Unbounded Practice: Women and Landscape Architecture in the Early Twentieth Century
Female hands are all over America's landscape; you just need to know where to look for them. In Unbounded Practice, author Thaisa Way can direct your eye.
Look to the Memorial Quadrangle at Yale, the grounds of Princeton, or a number of botanical gardens and astronomical observatories to see the legacy of Beatrix Jones Farrand (1872-1959). Recall a youthful American pilgrimage to Disneyland—if you are among the number who has made one—to know the work of Ruth Shellhorn (1909-2005). Stroll past any working or middle-class apartment complex designed with a central, neatly-gardened courtyard to see the lasting influence of Marjorie Sewell Cautley (1891-1954), who designed such courtyards with the needs of family members—particularly mothers—in mind; not only can natural beauty be observed from every dwelling, but so can children at play.
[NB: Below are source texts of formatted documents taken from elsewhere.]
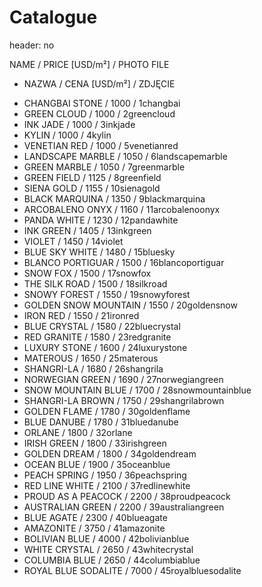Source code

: # Catalogue
<!-- obecność nagłówka w tabeli katalogu -->
header: no

<!--  OPIS TABELI -->
  NAME  / PRICE [USD/m²] / PHOTO FILE
- NAZWA / CENA [USD/m²] / ZDJĘCIE


<!-- MATERIALS -->
- CHANGBAI STONE / 1000 / 1changbai
- GREEN CLOUD / 1000 / 2greencloud
- INK JADE / 1000 / 3inkjade
- KYLIN / 1000 / 4kylin
- VENETIAN RED / 1000 / 5venetianred
- LANDSCAPE MARBLE / 1050 / 6landscapemarble
- GREEN MARBLE / 1050 / 7greenmarble
- GREEN FIELD / 1125 / 8greenfield
- SIENA GOLD / 1155 / 10sienagold
- BLACK MARQUINA / 1350 / 9blackmarquina
- ARCOBALENO ONYX / 1160 / 11arcobalenoonyx
- PANDA WHITE / 1230 / 12pandawhite
- INK GREEN / 1405 / 13inkgreen
- VIOLET / 1450 / 14violet
- BLUE SKY WHITE / 1480 / 15bluesky
- BLANCO PORTIGUAR / 1500 / 16blancoportiguar
- SNOW FOX / 1500 / 17snowfox
- THE SILK ROAD / 1500 / 18silkroad
- SNOWY FOREST / 1550 / 19snowyforest
- GOLDEN SNOW MOUNTAIN / 1550 / 20goldensnow
- IRON RED / 1550 / 21ironred
- BLUE CRYSTAL / 1580 / 22bluecrystal
- RED GRANITE / 1580 / 23redgranite
- LUXURY STONE / 1600 / 24luxurystone
- MATEROUS / 1650 / 25materous
- SHANGRI-LA / 1680 / 26shangrila
- NORWEGIAN GREEN / 1690 / 27norwegiangreen
- SNOW MOUNTAIN BLUE / 1700 / 28snowmountainblue
- SHANGRI-LA BROWN / 1750 / 29shangrilabrown
- GOLDEN FLAME / 1780 / 30goldenflame
- BLUE DANUBE / 1780 / 31bluedanube
- ORLANE / 1800 / 32orlane
- IRISH GREEN / 1800 / 33irishgreen
- GOLDEN DREAM / 1800 / 34goldendream
- OCEAN BLUE / 1900 / 35oceanblue
- PEACH SPRING / 1950 / 36peachspring
- RED LINE WHITE / 2100 / 37redlinewhite
- PROUD AS A PEACOCK / 2200 / 38proudpeacock
- AUSTRALIAN GREEN / 2200 / 39australiangreen
- BLUE AGATE / 2300 / 40blueagate
- AMAZONITE / 3750 / 41amazonite
- BOLIVIAN BLUE / 4000 / 42bolivianblue
- WHITE CRYSTAL / 2650 / 43whitecrystal
- COLUMBIA BLUE / 2650 / 44columbiablue
- ROYAL BLUE SODALITE / 7000 / 45royalbluesodalite


<!-- - ROYAL BATTICINO / 2100 / 49royalbatticino -->

<!-- MOSAIC MATERIALS -->
<!-- - PEACOCK MOSAIC / 1900 / 47peacockmosaic -->
<!-- - ANDSCAPE MOSAIC / 1900 / 48andscapemosaic -->
<!-- - SUNFLOWER MOSAIC / 2250 / 50sunflowermosaic -->
<!-- - WINEGLASS MOSAIC / 2300 / 51wineglassmosaic -->
<!-- - POND OF LOTUS MOSAIC / 2300 / 52pondoflotusmosaic -->
<!-- - HOMELAND MOSAIC / 2700 / 53homelandmosaic -->
<!-- - GRAPE MOSAIC / 2800 / 54grapemosaic -->
<!-- - GODDESS MOSAIC / 2900 / 55goddessmosaic -->
<!-- - HERMES MOSAIC / 2700 / 56hermesmosaic -->
<!-- - SPRING MOSAIC / 3400 / 58springmosaic -->

<!-- - LUCKY TREE / 1200 / 46luckytree -->
<!-- - JUNGLE LOVE / 3500 / 57junglelove -->

<!-- - PANDA WHITE DOUBLE-SIDED DOOR / 1900 / 12apandawhite-two -->
<!-- - ANDASCAPE DOOR / 2300 / 59andascapedoor -->
<!-- - INK GREEN FOLDING SCREEN / 3800 / 60inkgreenfoldingscreen -->
<!-- - RED DRAGON FOLDING SCREEN / 4800 / 61reddragonfoldscreen -->
<!-- - SHANGRI-LA DOUBLE-SIDED DOOR / 6250 / 62shangriladoor -->
<!-- - AMAZONITE DOUBLE-SIDED DOOR / 8000 / 63amazonitedoor -->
Way's concern in Unbounded Practice is not just that significant contributions to landscape architecture have been made by women, but that these contributions have been largely forgotten by current practitioners and require a restorative historical account. An irony that emerges in Way's recounting of women's contribution to the formation of the discipline—critical in its early stages—is that the public conceptions of womanhood were both an inlet for women to practice the discipline and an impetus for them to be disassociated from it. At the end of the nineteenth and the beginning of the twentieth century, pursuits associated with horticulture, such as gardening and botany, were considered appropriate for the sex viewed as intrinsically closer to the earth than its masculine counterpart. This allowed women to enter the discipline with minimal, or no public rebuke, pursuing architectural approaches to design as well as employing acquired botanical knowledge often superior to that of their male peers. As landscape architecture moved towards an alignment with architecture at the expense of being associated with the "craft" of gardening, women were marginalized in the discipline.
Way's history is both a history of women and a history of the formation of a discipline—the key of the book's strength—and her passion as a scholar is evident in the pains she takes in detailing both. A lay reader, or perhaps even a beginning student, may benefit from reading Way's conclusion before embarking on the book proper. There, Way's passion is evident in tone as well as content, and the relatively brief reflection on a hefty scholarly endeavor reads as an accessible orientation to the modern challenges the discipline has faced.
Ten color plates are featured in the book, as well as a wealth of illuminating photographs of work by women pioneering practitioners, slides from lectures delivered by women, period advertisements, and—thrillingly—meticulous plans and client sketches drafted by the women Way profiles. While Unbounded Practice could easily be sourced for perspective on American history, women's history, class structure, ecology, urban studies, fine arts, architecture, and education, one can't help but imagine Way writing this book thinking of the reader who would crack the spine at one such architectural-botanical plan, magnifying glass in hand, connecting back to one of the women who would draft herself a practice.